4.3 Verweerster heeft aangevoerd dat zij een paar uur voordat de zitting zou plaatsvinden een telefoontje van haar cliënt ontving dat partijen overeen-stemming hadden bereikt en in het bijzijn van een mediator een vaststel-lingsovereenkomst hadden laten opstellen, welke overeenkomst na de medi-ation door partijen is ondertekend. Aangezien de zitting die dag reeds gepland stond, heeft verweerster met haar cliënt besproken dat het verstandig zou zijn om naar de rechtbank te komen en de afspraken in een proces-verbaal op te laten nemen. De cliënt van verweerster heeft dit aan klaagster meegedeeld. Zowel de cliënt van verweerster als klaagster zijn vervolgens uit vrije wil naar de rechtbank gekomen. Klaagster had geen advocaat meegenomen naar de zitting. De rechter heeft daar acht op geslagen en daar (voor zover mogelijk) rekening mee gehouden. Verweerster heeft nimmer tegen klaagster of de rechter gezegd of geveinsd dat zij haar advocaat was. Zowel klaagster als de cliënt van verweerder hebben ter zitting aangegeven dat er overeenstemming was bereikt. De rechter heeft partijen vervolgens verzocht de zaal te verlaten opdat hij met de griffier het proces-verbaal kon opmaken. Tijdens de schorsing heeft de rechter verweerster gevraagd of haar cliënt bereid was het griffierecht aan klaagster te vergoeden. Verweerster heeft dit op de gang met haar cliënt besproken en de uitkomst daarvan aan klaagster meegedeeld. Ook heeft verweerster haar nimmer onwaarheden verteld en/of met dreigementen bestookt, aldus verweerster.

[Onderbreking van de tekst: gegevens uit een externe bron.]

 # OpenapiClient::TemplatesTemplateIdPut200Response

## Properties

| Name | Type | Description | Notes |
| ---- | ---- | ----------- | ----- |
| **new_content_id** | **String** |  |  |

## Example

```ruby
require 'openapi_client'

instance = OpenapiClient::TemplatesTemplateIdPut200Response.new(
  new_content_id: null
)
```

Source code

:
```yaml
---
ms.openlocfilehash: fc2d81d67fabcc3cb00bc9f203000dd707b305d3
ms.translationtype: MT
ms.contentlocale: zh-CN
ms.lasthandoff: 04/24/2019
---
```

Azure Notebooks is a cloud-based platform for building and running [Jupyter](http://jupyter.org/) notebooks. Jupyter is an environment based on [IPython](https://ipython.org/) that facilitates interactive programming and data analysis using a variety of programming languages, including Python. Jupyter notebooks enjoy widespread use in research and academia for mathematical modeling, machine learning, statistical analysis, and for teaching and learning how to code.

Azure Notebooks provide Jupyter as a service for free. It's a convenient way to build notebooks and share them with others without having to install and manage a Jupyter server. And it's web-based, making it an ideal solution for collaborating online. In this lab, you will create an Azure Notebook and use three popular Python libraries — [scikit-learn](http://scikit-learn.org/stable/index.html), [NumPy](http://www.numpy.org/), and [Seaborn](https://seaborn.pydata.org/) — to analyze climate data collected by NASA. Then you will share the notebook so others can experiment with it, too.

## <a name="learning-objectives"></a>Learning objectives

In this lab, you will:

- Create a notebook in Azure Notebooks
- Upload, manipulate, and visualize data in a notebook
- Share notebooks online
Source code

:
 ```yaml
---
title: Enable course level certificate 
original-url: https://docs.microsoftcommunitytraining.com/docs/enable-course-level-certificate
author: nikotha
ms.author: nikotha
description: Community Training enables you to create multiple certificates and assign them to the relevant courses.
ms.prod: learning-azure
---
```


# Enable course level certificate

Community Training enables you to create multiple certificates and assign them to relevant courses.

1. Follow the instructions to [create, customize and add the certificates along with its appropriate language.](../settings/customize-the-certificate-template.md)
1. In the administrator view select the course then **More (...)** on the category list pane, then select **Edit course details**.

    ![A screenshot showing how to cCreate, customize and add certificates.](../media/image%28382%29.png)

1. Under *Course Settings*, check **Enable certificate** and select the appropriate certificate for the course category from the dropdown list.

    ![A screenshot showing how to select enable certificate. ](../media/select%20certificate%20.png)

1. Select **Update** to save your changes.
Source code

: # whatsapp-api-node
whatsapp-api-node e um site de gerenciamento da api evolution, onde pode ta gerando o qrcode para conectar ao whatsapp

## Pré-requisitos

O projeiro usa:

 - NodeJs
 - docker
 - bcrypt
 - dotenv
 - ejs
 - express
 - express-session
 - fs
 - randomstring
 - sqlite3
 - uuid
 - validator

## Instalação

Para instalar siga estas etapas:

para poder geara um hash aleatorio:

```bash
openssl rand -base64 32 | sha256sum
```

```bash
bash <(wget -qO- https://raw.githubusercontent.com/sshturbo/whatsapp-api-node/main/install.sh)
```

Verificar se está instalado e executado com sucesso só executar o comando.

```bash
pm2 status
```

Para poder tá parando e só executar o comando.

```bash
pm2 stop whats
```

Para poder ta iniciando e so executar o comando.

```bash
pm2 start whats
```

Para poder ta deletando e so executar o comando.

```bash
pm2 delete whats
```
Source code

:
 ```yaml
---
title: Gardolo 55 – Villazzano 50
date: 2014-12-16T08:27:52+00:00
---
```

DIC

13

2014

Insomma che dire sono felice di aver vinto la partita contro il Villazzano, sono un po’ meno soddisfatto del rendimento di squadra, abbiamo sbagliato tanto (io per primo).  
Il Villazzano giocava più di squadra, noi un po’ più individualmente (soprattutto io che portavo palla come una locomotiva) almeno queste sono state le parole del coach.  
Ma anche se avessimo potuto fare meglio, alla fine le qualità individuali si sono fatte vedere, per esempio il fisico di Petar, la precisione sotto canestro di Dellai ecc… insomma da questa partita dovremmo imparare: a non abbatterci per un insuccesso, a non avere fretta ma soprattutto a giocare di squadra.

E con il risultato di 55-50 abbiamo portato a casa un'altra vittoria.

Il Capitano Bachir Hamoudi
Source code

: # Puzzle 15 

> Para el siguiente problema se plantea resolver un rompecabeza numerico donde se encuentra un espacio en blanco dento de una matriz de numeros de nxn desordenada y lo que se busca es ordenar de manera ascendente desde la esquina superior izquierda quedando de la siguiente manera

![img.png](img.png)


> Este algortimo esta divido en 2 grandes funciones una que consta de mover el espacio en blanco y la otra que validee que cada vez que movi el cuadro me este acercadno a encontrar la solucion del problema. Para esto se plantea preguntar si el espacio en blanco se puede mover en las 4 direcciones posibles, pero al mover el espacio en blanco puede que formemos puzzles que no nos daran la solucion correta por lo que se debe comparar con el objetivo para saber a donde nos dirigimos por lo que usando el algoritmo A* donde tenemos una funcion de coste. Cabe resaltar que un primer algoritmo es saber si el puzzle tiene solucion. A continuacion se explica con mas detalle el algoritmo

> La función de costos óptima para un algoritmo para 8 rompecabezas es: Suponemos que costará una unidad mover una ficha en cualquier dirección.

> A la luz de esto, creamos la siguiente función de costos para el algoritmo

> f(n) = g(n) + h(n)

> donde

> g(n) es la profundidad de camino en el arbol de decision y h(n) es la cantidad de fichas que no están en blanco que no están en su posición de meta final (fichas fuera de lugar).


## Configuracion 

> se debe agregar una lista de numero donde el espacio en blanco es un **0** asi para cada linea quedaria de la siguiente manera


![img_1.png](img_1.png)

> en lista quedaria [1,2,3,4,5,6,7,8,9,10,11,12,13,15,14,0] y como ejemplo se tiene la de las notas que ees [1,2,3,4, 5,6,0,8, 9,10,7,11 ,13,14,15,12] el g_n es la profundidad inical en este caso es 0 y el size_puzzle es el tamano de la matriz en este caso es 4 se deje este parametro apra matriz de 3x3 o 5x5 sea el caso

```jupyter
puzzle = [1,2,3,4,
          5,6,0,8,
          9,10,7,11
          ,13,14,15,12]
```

4.4 De voorzitter overweegt dat klaagster haar klacht, tegenover de gemotiveerde betwisting daarvan door verweerster, op geen enkele manier heeft onder-bouwd. Dat had wel op haar weg gelegen. Reeds gelet hierop zal de voorzit-ter de klacht, met toepassing van artikel 46j Advocatenwet, kennelijk onge-grond verklaren.

4.5 De voorzitter overweegt ten overvloede nog dat uit het klachtdossier niet blijkt dat verweerster betrokken is geweest bij de totstandkoming van de door klaagster en de cliënt van verweerster getekende vaststellingsovereenkomst. Voor zover klaagster het niet eens is met de inhoud van die vaststellings-overeenkomst, kan zij dit verweerster dan ook niet tuchtrechtelijk verwijten.

BESLISSING

De voorzitter verklaart:

de klacht, met toepassing van artikel 46j Advocatenwet, in alle onderdelen kennelijk ongegrond.

Aldus in het openbaar uitgesproken door mr. Q.R.M. Falger, plaatsvervangend voorzitter, met bijstand van mr. S. van Excel als griffier op 15 mei 2017.

Griffier  Voorzitter

Deze beslissing is in afschrift op 15 mei 2017 verzonden.